By: Steve Migliaccio, VP of Product Management, Workscape
The ink is dry and it is official, healthcare reform is law. Now that the historic moment has passed and the cheers and jeers have died down a bit what does this all mean? From the nightly news we have heard the many senators and states declare that the battle is not over, and we know that whole process called reconciliation still needs to happen, but what do we need to start thinking about (and doing) today?
Follow up:
First off, we should be looking at the things that are effective “immediately”, and how immediate those items really are. Some items will impact you right away (the changes to the taxation of Medicare RDS may impact your books this quarter) while others will depend on when your plan year begins (dependent eligibility changes will impact plan years beginning six months or later after the enactment of the law). Regardless of when your plan year begins you will definitely want to start thinking about your game plan now. Sure, there are changes you will have to make, but don’t lose sight of the opportunity to make strategic shifts to maximize the value of your plan.

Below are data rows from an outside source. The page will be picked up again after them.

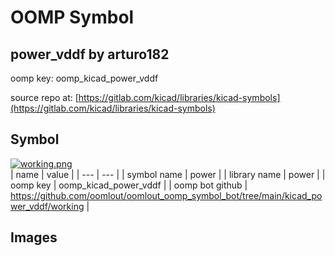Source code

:# OOMP Symbol  
## power_vddf  by arturo182  
  
oomp key: oomp_kicad_power_vddf  
  
source repo at: [https://gitlab.com/kicad/libraries/kicad-symbols](https://gitlab.com/kicad/libraries/kicad-symbols)  
## Symbol  
  
[![working.png](working_600.png)](working.png)  
| name | value | 
| --- | --- | 
| symbol name | power | 
| library name | power | 
| oomp key | oomp_kicad_power_vddf | 
| oomp bot github | https://github.com/oomlout/oomlout_oomp_symbol_bot/tree/main/kicad_power_vddf/working | 
## Images  
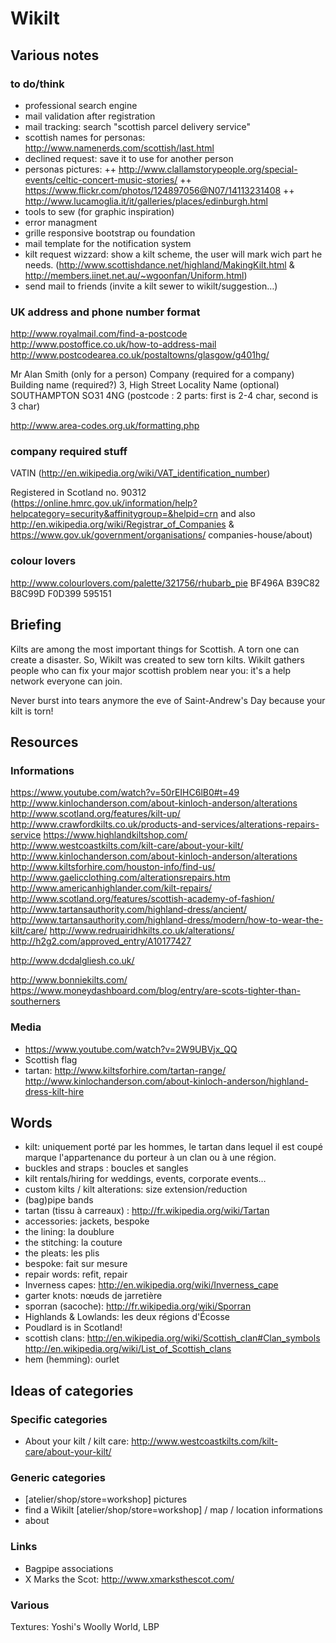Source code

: # Wikilt

## Various notes

### to do/think

+ professional search engine
+ mail validation after registration
+ mail tracking: search "scottish parcel delivery service"
+ scottish names for personas: http://www.namenerds.com/scottish/last.html
+ declined request: save it to use for another person
+ personas pictures:
++ http://www.clallamstorypeople.org/special-events/celtic-concert-music-stories/
++ https://www.flickr.com/photos/124897056@N07/14113231408
++ http://www.lucamoglia.it/it/galleries/places/edinburgh.html
+ tools to sew (for graphic inspiration)
+ error managment
+ grille responsive bootstrap ou foundation
+ mail template for the notification system
+ kilt request wizzard: show a kilt scheme, the user will mark wich part he needs. (http://www.scottishdance.net/highland/MakingKilt.html & http://members.iinet.net.au/~wgoonfan/Uniform.html)
+ send mail to friends (invite a kilt sewer to wikilt/suggestion…)

### UK address and phone number format

http://www.royalmail.com/find-a-postcode
http://www.postoffice.co.uk/how-to-address-mail
http://www.postcodearea.co.uk/postaltowns/glasgow/g401hg/

Mr Alan Smith (only for a person)
Company (required for a company)
Building name (required?)
3, High Street
Locality Name (optional)
SOUTHAMPTON
SO31 4NG (postcode : 2 parts: first is 2-4 char, second is 3 char)

http://www.area-codes.org.uk/formatting.php

### company required stuff

VATIN (http://en.wikipedia.org/wiki/VAT_identification_number)

Registered in Scotland no. 90312 (https://online.hmrc.gov.uk/information/help?helpcategory=security&affinitygroup=&helpid=crn and also http://en.wikipedia.org/wiki/Registrar_of_Companies & https://www.gov.uk/government/organisations/
companies-house/about)

### colour lovers

http://www.colourlovers.com/palette/321756/rhubarb_pie
BF496A	B39C82	B8C99D	F0D399	595151

## Briefing

Kilts are among the most important things for Scottish. A torn one can create a disaster. So, Wikilt was created to sew torn kilts. Wikilt gathers people who can fix your major scottish problem near you: it's a help network everyone can join.

Never burst into tears anymore the eve of Saint-Andrew's Day because your kilt is torn!

## Resources

### Informations

https://www.youtube.com/watch?v=50rEIHC6lB0#t=49
http://www.kinlochanderson.com/about-kinloch-anderson/alterations
http://www.scotland.org/features/kilt-up/
http://www.crawfordkilts.co.uk/products-and-services/alterations-repairs-service
https://www.highlandkiltshop.com/
http://www.westcoastkilts.com/kilt-care/about-your-kilt/
http://www.kinlochanderson.com/about-kinloch-anderson/alterations
http://www.kiltsforhire.com/houston-info/find-us/
http://www.gaelicclothing.com/alterationsrepairs.htm
http://www.americanhighlander.com/kilt-repairs/
http://www.scotland.org/features/scottish-academy-of-fashion/
http://www.tartansauthority.com/highland-dress/ancient/
http://www.tartansauthority.com/highland-dress/modern/how-to-wear-the-kilt/care/
http://www.redruairidhkilts.co.uk/alterations/
http://h2g2.com/approved_entry/A10177427

http://www.dcdalgliesh.co.uk/

http://www.bonniekilts.com/
https://www.moneydashboard.com/blog/entry/are-scots-tighter-than-southerners

### Media

+ https://www.youtube.com/watch?v=2W9UBVjx_QQ
+ Scottish flag
+ tartan: http://www.kiltsforhire.com/tartan-range/ http://www.kinlochanderson.com/about-kinloch-anderson/highland-dress-kilt-hire

## Words

+ kilt: uniquement porté par les hommes, le tartan dans lequel il est coupé marque l'appartenance du porteur à un clan ou à une région.
+ buckles and straps : boucles et sangles
+ kilt rentals/hiring for weddings, events, corporate events…
+ custom kilts / kilt alterations: size extension/reduction
+ (bag)pipe bands
+ tartan (tissu à carreaux) : http://fr.wikipedia.org/wiki/Tartan
+ accessories: jackets, bespoke
+ the lining: la doublure
+ the stitching: la couture
+ the pleats: les plis
+ bespoke: fait sur mesure
+ repair words: refit, repair
+ Inverness capes: http://en.wikipedia.org/wiki/Inverness_cape
+ garter knots: nœuds de jarretière
+ sporran (sacoche): http://fr.wikipedia.org/wiki/Sporran
+ Highlands & Lowlands: les deux régions d'Écosse
+ Poudlard is in Scotland!
+ scottish clans: http://en.wikipedia.org/wiki/Scottish_clan#Clan_symbols http://en.wikipedia.org/wiki/List_of_Scottish_clans
+ hem (hemming): ourlet

## Ideas of categories

### Specific categories

+ About your kilt / kilt care: http://www.westcoastkilts.com/kilt-care/about-your-kilt/

### Generic categories

+ [atelier/shop/store=workshop] pictures
+ find a Wikilt [atelier/shop/store=workshop] / map / location informations
+ about

### Links

+ Bagpipe associations
+ X Marks the Scot: http://www.xmarksthescot.com/

### Various

Textures: Yoshi's Woolly World, LBP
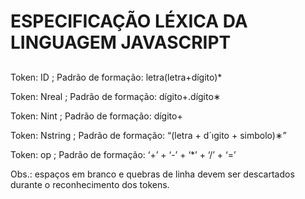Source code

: # ESPECIFICAÇÃO LÉXICA DA LINGUAGEM JAVASCRIPT
##
  Token: ID ; Padrão de formação: letra(letra+dígito)*
  
  Token: Nreal ; Padrão de formação: dígito+.dígito∗
  
  Token: Nint ; Padrão de formação: dígito+
  
  Token: Nstring ; Padrão de formação: “(letra + d´ıgito + simbolo)∗”

  Token: op ; Padrão de formação: ‘+’ + ‘-’ + ‘*’ + ‘/’ + ‘=’
  
Obs.: espaços em branco e quebras de linha devem ser descartados durante o reconhecimento dos
tokens.
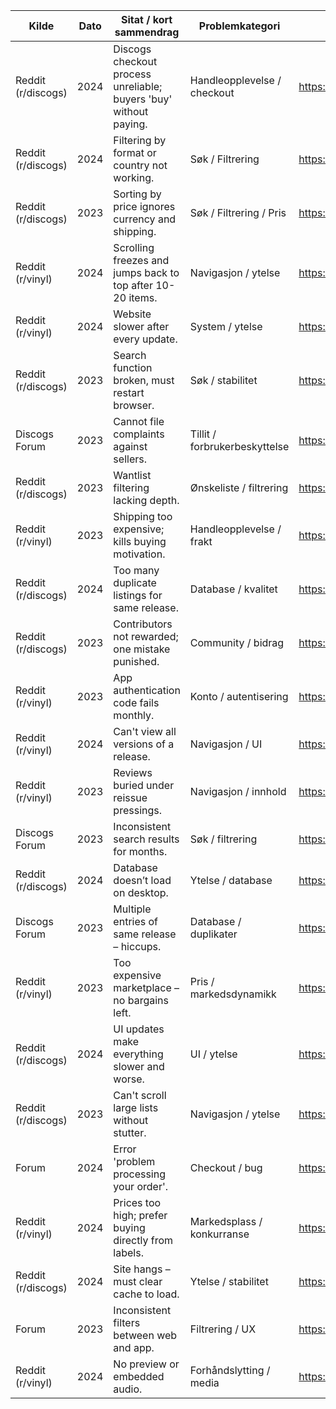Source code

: | Kilde | Dato | Sitat / kort sammendrag | Problemkategori | Lenke | Notater | Alvorlighetsgrad (1–3) | Forslags-feature / idé |
| --- | --- | --- | --- | --- | --- | --- | --- |
| Reddit (r/discogs) | 2024 | Discogs checkout process unreliable; buyers 'buy' without paying. | Handleopplevelse / checkout | https://reddit.com/r/discogs/comments/... | Selgere må manuelt følge opp manglende betaling. | 3 | Forbedret checkout med betalingslås |
| Reddit (r/discogs) | 2024 | Filtering by format or country not working. | Søk / Filtrering | https://reddit.com/r/discogs/comments/... | Filtrene gjør ingenting; ingen resultatoppdatering. | 2 | Unified filter engine med sanntidsoppdatering |
| Reddit (r/discogs) | 2023 | Sorting by price ignores currency and shipping. | Søk / Filtrering / Pris | https://reddit.com/r/discogs/comments/... | Misvisende resultater for kjøpere. | 2 | Smart prisfiltrering med valuta og frakt inkludert |
| Reddit (r/vinyl) | 2024 | Scrolling freezes and jumps back to top after 10-20 items. | Navigasjon / ytelse | https://reddit.com/r/vinyl/comments/... | Ustabil listevisning, særlig ved lange lister. | 3 | Virtuell listevisning (lazy load + stabil scroll) |
| Reddit (r/vinyl) | 2024 | Website slower after every update. | System / ytelse | https://reddit.com/r/vinyl/comments/... | Oppdateringer reduserer ytelsen over tid. | 2 | Performance-monitor og rollback-funksjon |
| Reddit (r/discogs) | 2023 | Search function broken, must restart browser. | Søk / stabilitet | https://reddit.com/r/discogs/comments/... | Krever restart for grunnleggende søk. | 3 | Stabilitetstestet søkemotor med fallback |
| Discogs Forum | 2023 | Cannot file complaints against sellers. | Tillit / forbrukerbeskyttelse | https://www.discogs.com/forum/thread/... | Brukere føler seg ubeskyttet mot useriøse selgere. | 3 | Kjøper-beskyttelsesprogram med støttechat |
| Reddit (r/discogs) | 2023 | Wantlist filtering lacking depth. | Ønskeliste / filtrering | https://reddit.com/r/discogs/comments/... | Vanskelig å finne ønskede varer effektivt. | 2 | Forbedret wish‑list‑filtrering + varsling |
| Reddit (r/vinyl) | 2023 | Shipping too expensive; kills buying motivation. | Handleopplevelse / frakt | https://reddit.com/r/vinyl/comments/... | Frakt over $40 på $10‑album – urimelig. | 3 | Fraktoptimalisering og multi‑seller‑bundle |
| Reddit (r/discogs) | 2024 | Too many duplicate listings for same release. | Database / kvalitet | https://reddit.com/r/discogs/comments/... | Brukere ser samme utgivelse mange ganger. | 2 | Deduplicator‑verktøy for release‑database |
| Reddit (r/discogs) | 2023 | Contributors not rewarded; one mistake punished. | Community / bidrag | https://reddit.com/r/discogs/comments/... | Motivasjon reduseres pga. urettferdig vurdering. | 2 | Contributor‑score med positiv feedbackvekt |
| Reddit (r/vinyl) | 2023 | App authentication code fails monthly. | Konto / autentisering | https://reddit.com/r/discogs/comments/... | 2FA koder ikke synkronisert mellom enheter. | 2 | Stabilisert tofaktor med synk‑buffer |
| Reddit (r/vinyl) | 2024 | Can't view all versions of a release. | Navigasjon / UI | https://reddit.com/r/vinyl/comments/... | Manglende oversikt over utgaver/pressinger. | 2 | Konsolidert release‑tree‑visning |
| Reddit (r/vinyl) | 2023 | Reviews buried under reissue pressings. | Navigasjon / innhold | https://reddit.com/r/vinyl/comments/... | Brukere sliter med å finne faktiske musikk‑anmeldelser. | 1 | Separat musikk‑ og pressing‑faner |
| Discogs Forum | 2023 | Inconsistent search results for months. | Søk / filtrering | https://www.discogs.com/forum/thread/... | Inkonsekvente resultater reduserer tillit. | 2 | Forbedret caching og indeksoppdatering |
| Reddit (r/discogs) | 2024 | Database doesn’t load on desktop. | Ytelse / database | https://reddit.com/r/discogs/comments/... | Lang lasting og heng ved oppstart. | 3 | Prefetch‑optimalisering og CDN‑cache |
| Discogs Forum | 2023 | Multiple entries of same release – hiccups. | Database / duplikater | https://www.discogs.com/forum/thread/... | Kvalitetsfeil i metadata. | 2 | Automatisk duplikat‑deteksjon |
| Reddit (r/vinyl) | 2023 | Too expensive marketplace – no bargains left. | Pris / markedsdynamikk | https://reddit.com/r/vinyl/comments/... | Markedet mister entusiasme pga. prisnivå. | 1 | Transparent prisgraf og trendanalyse |
| Reddit (r/discogs) | 2024 | UI updates make everything slower and worse. | UI / ytelse | https://reddit.com/r/discogs/comments/... | Negative reaksjoner på redesign. | 2 | A/B‑testet redesign + brukerpanel |
| Reddit (r/discogs) | 2023 | Can't scroll large lists without stutter. | Navigasjon / ytelse | https://reddit.com/r/discogs/comments/... | Glitching scroll – mister kontekst. | 3 | Smooth scroll engine + context memory |
| Forum | 2024 | Error 'problem processing your order'. | Checkout / bug | https://www.discogs.com/forum/topic/... | Kjøp stopper midt i prosess. | 3 | Feilrapport‑håndtering og transaksjonslogg |
| Reddit (r/vinyl) | 2024 | Prices too high; prefer buying directly from labels. | Markedsplass / konkurranse | https://reddit.com/r/vinyl/comments/... | Brukere ser liten verdi i Discogs som mellomledd. | 1 | Integrasjon med label‑direct‑shops |
| Reddit (r/discogs) | 2024 | Site hangs – must clear cache to load. | Ytelse / stabilitet | https://reddit.com/r/discogs/comments/... | Heng og treghet; dårlig caching. | 2 | Stabilitets‑patch + feillogging |
| Forum | 2023 | Inconsistent filters between web and app. | Filtrering / UX | https://www.discogs.com/forum/thread/... | Ulik logikk mellom plattformer. | 2 | Cross‑platform filter‑sync |
| Reddit (r/vinyl) | 2024 | No preview or embedded audio. | Forhåndslytting / media | https://reddit.com/r/vinyl/comments/... | Manglende lydpreview gjør søk kjedelig. | 3 | YouTube‑embed + audio preview modul |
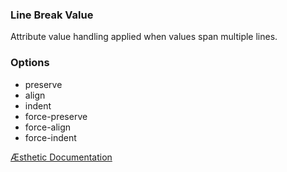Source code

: ### Line Break Value

Attribute value handling applied when values span multiple lines.

### Options

- preserve
- align
- indent
- force-preserve
- force-align
- force-indent

[Æsthetic Documentation](https://æsthetic.dev/rules/markup/lineBreakValue/)
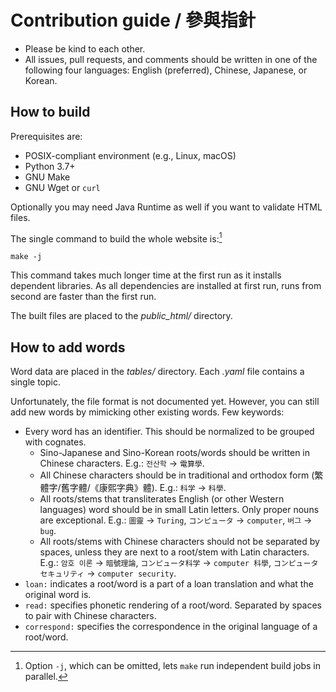 Contribution guide / 參與指針
=============================

 -  Please be kind to each other.
 -  All issues, pull requests, and comments should be written in one of
    the following four languages: English (preferred), Chinese, Japanese,
    or Korean.


How to build
------------

Prerequisites are:

 -  POSIX-compliant environment (e.g., Linux, macOS)
 -  Python 3.7+
 -  GNU Make
 -  GNU Wget or `curl`

Optionally you may need Java Runtime as well if you want to validate HTML files.

The single command to build the whole website is:[^1]

    make -j

This command takes much longer time at the first run as it installs dependent
libraries.  As all dependencies are installed at first run, runs from second
are faster than the first run.

The built files are placed to the *public_html/* directory.

[^1]: Option `-j`, which can be omitted, lets `make` run independent build jobs
      in parallel.


How to add words
----------------

Word data are placed in the *tables/* directory.  Each *.yaml* file contains
a single topic.

Unfortunately, the file format is not documented yet.  However, you can still
add new words by mimicking other existing words.  Few keywords:

 -  Every word has an identifier.  This should be normalized to be grouped
    with cognates.
     -  Sino-Japanese and Sino-Korean roots/words should be written in
        Chinese characters.  E.g.: `전산학` → `電算學`.
     -  All Chinese characters should be in traditional and orthodox form
        (繁體字/舊字體/《康熙字典》體).  E.g.: `科学` → `科學`.
     -  All roots/stems that transliterates English (or other Western languages)
        word should be in small Latin letters.  Only proper nouns are
        exceptional.  E.g.: `圖靈` → `Turing`, `コンピュータ` → `computer`,
        `버그` → `bug`.
     -  All roots/stems with Chinese characters should not be separated by
        spaces, unless they are next to a root/stem with Latin characters.
        E.g.: `암호 이론` → `暗號理論`, `コンピュータ科学` → `computer 科學`,
        `コンピュータセキュリティ` → `computer security`.
 -  `loan:` indicates a root/word is a part of a loan translation and what
    the original word is.
 -  `read:` specifies phonetic rendering of a root/word.  Separated by
    spaces to pair with Chinese characters.
 -  `correspond:` specifies the correspondence in the original language
    of a root/word.
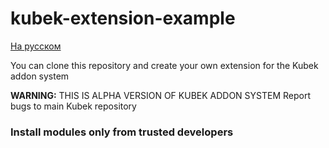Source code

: # kubek-extension-example
[На русском](https://github.com/Seeroy/kubek-extension-example/blob/main/README_RU.md)

You can clone this repository and create your own extension for the Kubek addon system

**WARNING:** THIS IS ALPHA VERSION OF KUBEK ADDON SYSTEM
Report bugs to main Kubek repository

### Install modules only from trusted developers
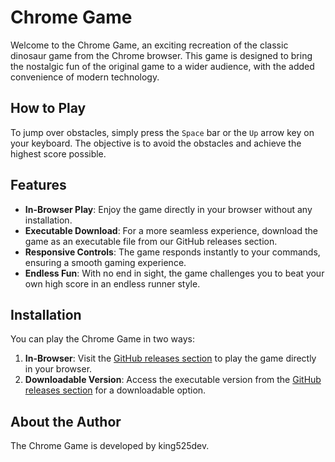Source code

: # Chrome Game

Welcome to the Chrome Game, an exciting recreation of the classic dinosaur game from the Chrome browser. This game is designed to bring the nostalgic fun of the original game to a wider audience, with the added convenience of modern technology.

## How to Play

To jump over obstacles, simply press the `Space` bar or the `Up` arrow key on your keyboard. The objective is to avoid the obstacles and achieve the highest score possible.

## Features

- **In-Browser Play**: Enjoy the game directly in your browser without any installation.
- **Executable Download**: For a more seamless experience, download the game as an executable file from our GitHub releases section.
- **Responsive Controls**: The game responds instantly to your commands, ensuring a smooth gaming experience.
- **Endless Fun**: With no end in sight, the game challenges you to beat your own high score in an endless runner style.

## Installation

You can play the Chrome Game in two ways:

1. **In-Browser**: Visit the [GitHub releases section](https://github.com/king525dev/chrome-game/releases) to play the game directly in your browser.
2. **Downloadable Version**: Access the executable version from the [GitHub releases section](https://github.com/king525dev/chrome-game/releases) for a downloadable option.

## About the Author

The Chrome Game is developed by king525dev.


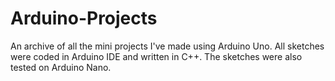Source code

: # Arduino-Projects
An archive of all the mini projects I've made using Arduino Uno. All sketches were coded in Arduino IDE and written in C++.
The sketches were also tested on Arduino Nano.
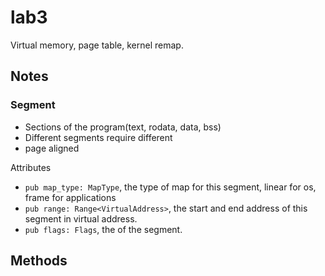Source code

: # lab3
Virtual memory, page table, kernel remap.
## Notes

### Segment
- Sections of the program(text, rodata, data, bss)
- Different segments require different 
- page aligned

Attributes
- `pub map_type: MapType`, the type of map for this segment, linear for os, frame for applications 
- `pub range: Range<VirtualAddress>`, the start and end address of this segment in virtual address.
- `pub flags: Flags`, the of the segment.

Methods
- 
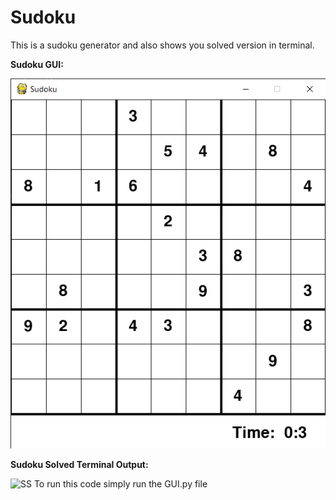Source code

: # Sudoku
This is a sudoku generator and also shows you solved version in terminal.

**Sudoku GUI:**

![Screenshot](sudoku.png)

**Sudoku Solved Terminal Output:**

![SS](sudokusolve.png)
To run this code simply run the GUI.py file
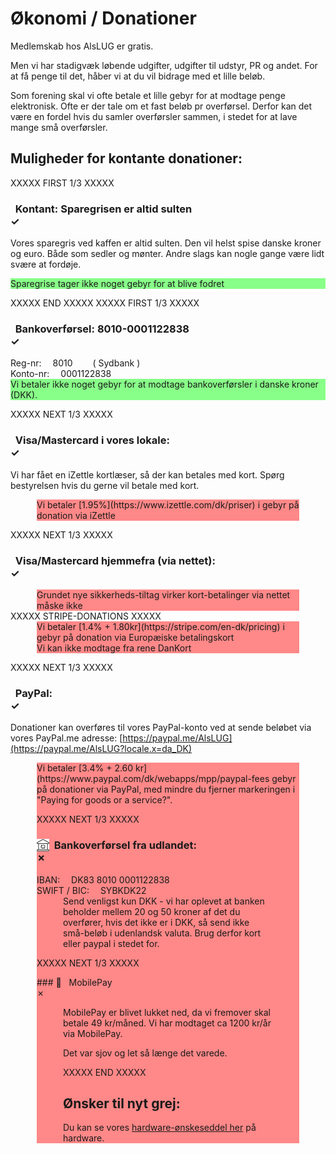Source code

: # Økonomi / Donationer

Medlemskab hos AlsLUG er gratis.

Men vi har stadigvæk løbende udgifter, udgifter til udstyr, PR og andet.
For at få penge til det, håber vi at du vil bidrage med et lille beløb.

Som forening skal vi ofte betale et lille gebyr for at modtage penge elektronisk.
Ofte er der tale om et fast beløb pr overførsel.
Derfor kan det være en fordel hvis du samler overførsler sammen, i stedet for at lave mange små overførsler.

## Muligheder for kontante donationer:

<style>
	.fees,no-fees	{ margin-left:3em; margin-right:3em; }
	.fees   	{ background:#ff8888; }
	.no-fees   	{ background:#88ff88; }
	.reg-nr:before		{ margin-right:1em;	content:'Reg-nr: ';	}
	.reg-nr:after		{ padding-left:2em;	content:'( Sydbank )';	}
	.konto-nr:before	{ margin-right:1em;	content:'Konto-nr:';	}
	.iban:before		{ margin-right:1em;	content:'IBAN:';	}
	.swift:before		{ margin-right:1em;	content:'SWIFT / BIC:';	}
	.li_nk:after { content:"&#11008;"}
</style>

XXXXX FIRST 1/3 XXXXX



### <i class="fas fa-piggy-bank"></i> &nbsp; Kontant: Sparegrisen er altid sulten		<div class='check'>&check;</div>

Vores sparegris ved kaffen er altid sulten.
Den vil helst spise danske kroner og euro. Både som sedler og mønter.
Andre slags kan nogle gange være lidt svære at fordøje.
<div class='no-fees'>Sparegrise tager ikke noget gebyr for at blive fodret</div>

XXXXX END XXXXX
XXXXX FIRST 1/3 XXXXX

### <i class="fas fa-university"></i>  &nbsp; Bankoverførsel: 8010-0001122838		<div class='check'>&check;</div>

<div class='reg-nr'	>	8010		</div>
<div class='konto-nr'	>	0001122838	</div>
<div class='no-fees'>Vi betaler ikke noget gebyr for at modtage bankoverførsler i danske kroner (DKK).</div>


XXXXX NEXT 1/3 XXXXX

### <i class="fas fa-credit-card"></i> &nbsp; Visa/Mastercard i vores lokale:		<div class='check'>&check;</div>

Vi har fået en iZettle kortlæser, så der kan betales med kort.
Spørg bestyrelsen hvis du gerne vil betale med kort.
<div class='fees'>Vi betaler [1.95%](https://www.izettle.com/dk/priser) i gebyr på donation via iZettle</div>
	
XXXXX NEXT 1/3 XXXXX

### <i class="fas fa-credit-card"></i> &nbsp; Visa/Mastercard hjemmefra (via nettet):	<div class='check'>&check;</div>

<div class='fees'>Grundet nye sikkerheds-tiltag virker kort-betalinger via nettet måske ikke</div>
XXXXX STRIPE-DONATIONS XXXXX
<div class='fees'>Vi betaler [1.4% + 1.80kr](https://stripe.com/en-dk/pricing) i gebyr på donation via Europæiske betalingskort</div>
<div class='fees'>Vi kan ikke modtage fra rene DanKort</div>

XXXXX NEXT 1/3 XXXXX

### <i class="fab fa-paypal"></i> &nbsp; PayPal: 								<div class='check'>&check;</div>

Donationer kan overføres til vores PayPal-konto ved at sende beløbet via vores PayPal.me adresse:
[https://paypal.me/AlsLUG](https://paypal.me/AlsLUG?locale.x=da_DK)
<div class='fees'>Vi betaler [3.4% + 2.60 kr](https://www.paypal.com/dk/webapps/mpp/paypal-fees gebyr på donationer via PayPal,
med mindre du fjerner markeringen i "Paying for goods or a service?".

XXXXX NEXT 1/3 XXXXX

### <img src='/images/bank-20.png' style='float:left;' /> &nbsp; Bankoverførsel fra udlandet:			<div class='cross'>&cross;</div>

<div class='iban'	>	DK83 8010 0001122838	</div>
<div class='swift'	>	SYBKDK22		</div>
<div class='fees'>
			Send venligst kun DKK - vi har oplevet at banken beholder mellem 20 og 50 kroner af
			det du overfører, hvis det ikke er i DKK, så send ikke
			små-beløb i udenlandsk valuta.
			Brug derfor kort eller paypal i stedet for.
</div>

XXXXX NEXT 1/3 XXXXX

<span class='strikeout'>
### &#128241; &nbsp; MobilePay						<div class='cross'>&cross;</div>

<div class='fees'>

MobilePay er blivet lukket ned, da vi fremover skal betale 49 kr/måned. Vi har modtaget ca 1200 kr/år via MobilePay.

Det var sjov og let så længe det varede.

</span>

XXXXX END XXXXX

## Ønsker til nyt grej:

Du kan se vores [hardware-ønskeseddel her](/medlemskab/onsker-til-nyt-grej.md) på hardware.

So let’s start thinking strategically. Wellness programs are looking pretty good right now with the new higher incentives. Over the long term you may need to rein in those “Cadillac” plans, so this may be a key area to increase the perceived value of your benefits package while other areas may be trimmed down.
On the other hand, your recent strategy to reduce cost may have included HDHPs, HSAs, and other savings vehicles. With eligible expenses shrinking, penalties growing, and new lower contribution maximums these savings vehicles may lose their appeal. Some have even gone so far as to say health care reform may be the death of the HSA.
There is definitely a lot to think about here. With big changes in store, this is a pivotal time to decide if your organization can recognize, and seize, those opportunities that are revealed.